I’m sure a lot of people would ask me then, “Do you regret taking the time and money to have yourself tested? Wouldn’t you have rathered do this self-exploration on your own and saved the money?” My answer: Sure, but I never would have done this on my own. Modern Fertility helped me open the lines of communication with myself. It’s like having a personal trainer or a life coach. Could you exercise on your own? Of course. But there’s something about being held accountable to someone else that makes the process easier.
So no. I don’t wish I’d have done this on my own. Modern Fertility gave me the tools to open my mind to a “new normal,” and much more quickly than had I made this discovery organically without this experience.
As it turns out, I was pretty much the only one in my life who DIDN’T realize that having babies probably isn’t for me. Since this experience, all my friends have told me they think the step-parent role is probably going to be ideal for me. Kids, no babies. I can relate to them, play with them, read with them… But I don’t have to go through the baby years to get there. And the more I think on it, the more I realize my friends are right. Having a baby would likely make me miserable. Having step-kids, though? Seems pretty awesome to me, even if society thinks that all that might mean is my “biological clock” is broken.
Living What Makes ME Happy
So what is my “new normal?” The opportunity to create my life in a way that’s going to make ME happy, not society. And hey, isn’t that what this modern culture and generation is all about? We’re finally using TOOLS to help us achieve the balance we desire in our lives. We hire people to help us in the areas of our lives that we feel don’t deserve our attention. We have cleaning people, dog walkers, and delivery services for just about everything.
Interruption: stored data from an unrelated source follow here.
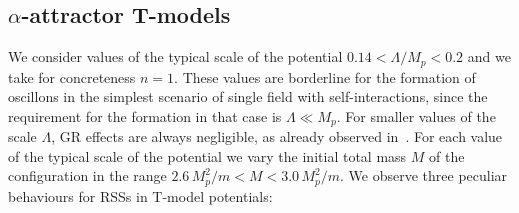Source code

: \documentclass[11pt,a4paper]{article}
\begin{document}
\subsection{$\alpha$-attractor T-models}

We consider values of the typical scale of the potential $0.14 < \Lambda/M_p < 0.2$ and we take for concreteness $n = 1$. These values are borderline for the formation of oscillons in the simplest scenario of single field with self-interactions, since the requirement for the formation in that case is $\Lambda \ll M_p$. For smaller values of the scale $\Lambda$, GR effects are always negligible, as already observed in~\cite{Amin:2019ums}. For each value of the typical scale of the potential we vary the initial total mass $M$ of the configuration in the range $2.6 \, M_p^2/m < M < 3.0 \, M_p^2/m$. We observe three peculiar behaviours for RSSs in T-model potentials:
\end{document}
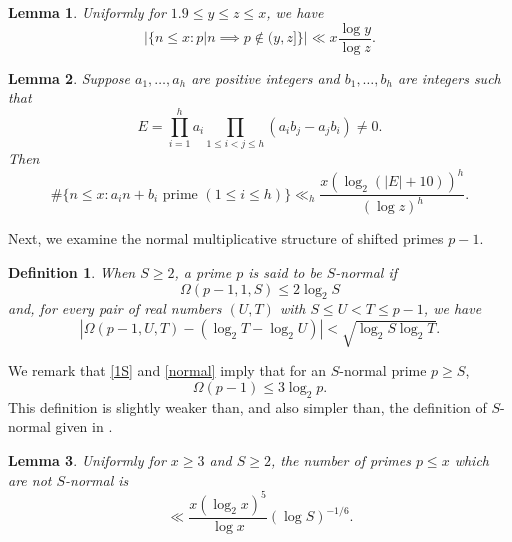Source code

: \documentclass[11pt]{amsart}
\theoremstyle{remark}
\theoremstyle{plain}
\newtheorem{lem}{Lemma}[section]
\newtheorem{defn}{Definition}
\numberwithin{equation}{section}
\newcommand{\be}{\begin{equation}}
\newcommand{\ee}{\end{equation}}
\renewcommand{\(}{\left(}
\renewcommand{\)}{\right)}
\renewcommand{\le}{\leqslant}
\renewcommand{\ge}{\geqslant}
\newcommand{\om}{\Omega}
\begin{document}
\begin{lem} \label{basic sieve} 
Uniformly for $1.9\le y\le z\le x$, we have
$$
|\{ n\le x : p|n \implies p\not\in (y,z] \}| \ll x \frac{\log y}{\log z}.
$$
\end{lem}


\begin{lem} \label{sieve linear factors}
 Suppose $a_1,\ldots,a_h$ are positive integers and
$b_1,\ldots,b_h$ are integers such that
$$
E = \prod_{i=1}^h a_i \prod_{1\le i<j\le h} (a_ib_j-a_jb_i) \ne 0.
$$
Then
$$
\#\{ n\le x: a_in+b_i \text{ prime } (1\le i\le h) \}
\ll_h \frac{x(\log_2 (|E|+10))^h}{(\log z)^{h}}.
$$
\end{lem}


Next, we examine the normal multiplicative structure of shifted primes
$p-1$.

\begin{defn}
When $S\ge 2$, a prime $p$ is said to be $S$-normal if 
\be\label{1S}
\om(p-1,1,S) \le 2\log_2 S 
\ee
and, for every pair of real numbers $(U,T)$ with $S \le U<T\le p-1$, we have
\be\label{normal}
|\om(p-1,U,T) - (\log_2 T - \log_
2 U)| < \sqrt{\log_2 S \log_2 T}. 
\ee
\end{defn}

We remark that \eqref{1S} and \eqref{normal} imply that
for an $S$-normal prime $p\ge S$,
\be\label{omp-1}
\om(p-1) \le 3\log_2 p.
\ee
This definition is slightly weaker than, and also simpler than, the definition of 
$S$-normal given in \cite{F98}.

\begin{lem} \label{normal lem} Uniformly for $x\ge 3$ and $S\ge 2$,
the number of primes $p \le x$ which are not $S$-normal is 
\[
\ll \frac{x(\log_2 x)^5}{\log x} (\log S)^{-1/6}.
\]
\end{lem}
\end{document}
These are all tools that help us live our own “happy.” Help us to focus on the things that make our hearts sing, while still keeping balance and making sure all the “necessaries” are accomplished.
Modern Fertility simply offered me one more tool to help me design my perfect life. And think about it: Had my inner discovery been any different, MF would also have been giving me wonderful insight into what my timelines should be or what sort of precautions I should be taking to protect my fertility status. That’s important.